What to work on: Pull out every line of the listing below where "working" appears.

Data shown:
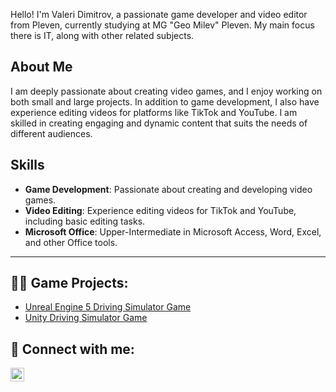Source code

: Hello! I'm Valeri Dimitrov, a passionate game developer and video editor from Pleven, currently studying at MG "Geo Milev" Pleven. My main focus there is IT, along with other related subjects.

## About Me

I am deeply passionate about creating video games, and I enjoy working on both small and large projects. In addition to game development, I also have experience editing videos for platforms like TikTok and YouTube. I am skilled in creating engaging and dynamic content that suits the needs of different audiences.

## Skills

- **Game Development**: Passionate about creating and developing video games.
- **Video Editing**: Experience editing videos for TikTok and YouTube, including basic editing tasks.
- **Microsoft Office**: Upper-Intermediate in Microsoft Access, Word, Excel, and other Office tools.

---

<h2>👨‍💻 Game Projects:</h2>

  - [Unreal Engine 5 Driving Simulator Game](https://github.com/valeri9/Mission-Safety)
  - [Unity Driving Simulator Game](https://github.com/joshmadakor1/Algorithms-Practice)
<h2> 🤳 Connect with me:</h2>

[<img align="left" alt="JoshMadakor | Instagram" width="22px" src="https://cdn.jsdelivr.net/npm/simple-icons@v3/icons/instagram.svg" />][instagram]

[instagram]: https://www.instagram.com/valeri-dimitrov16/

<!--
**joshmadakor1/joshmadakor1** is a ✨ _special_ ✨ repository because its `README.md` (this file) appears on your GitHub profile.

Here are some ideas to get you started:

- 🔭 I’m currently working on ...
- 🌱 I’m currently learning ...
- 👯 I’m looking to collaborate on ...
- 🤔 I’m looking for help with ...
- 💬 Ask me about ...
- 📫 How to reach me: ...
- 😄 Pronouns: ...
- ⚡ Fun fact: ...
-->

Answer for this exercise:
I am deeply passionate about creating video games, and I enjoy working on both small and large projects. In addition to game development, I also have experience editing videos for platforms like TikTok and YouTube. I am skilled in creating engaging and dynamic content that suits the needs of different audiences.
- 🔭 I’m currently working on ...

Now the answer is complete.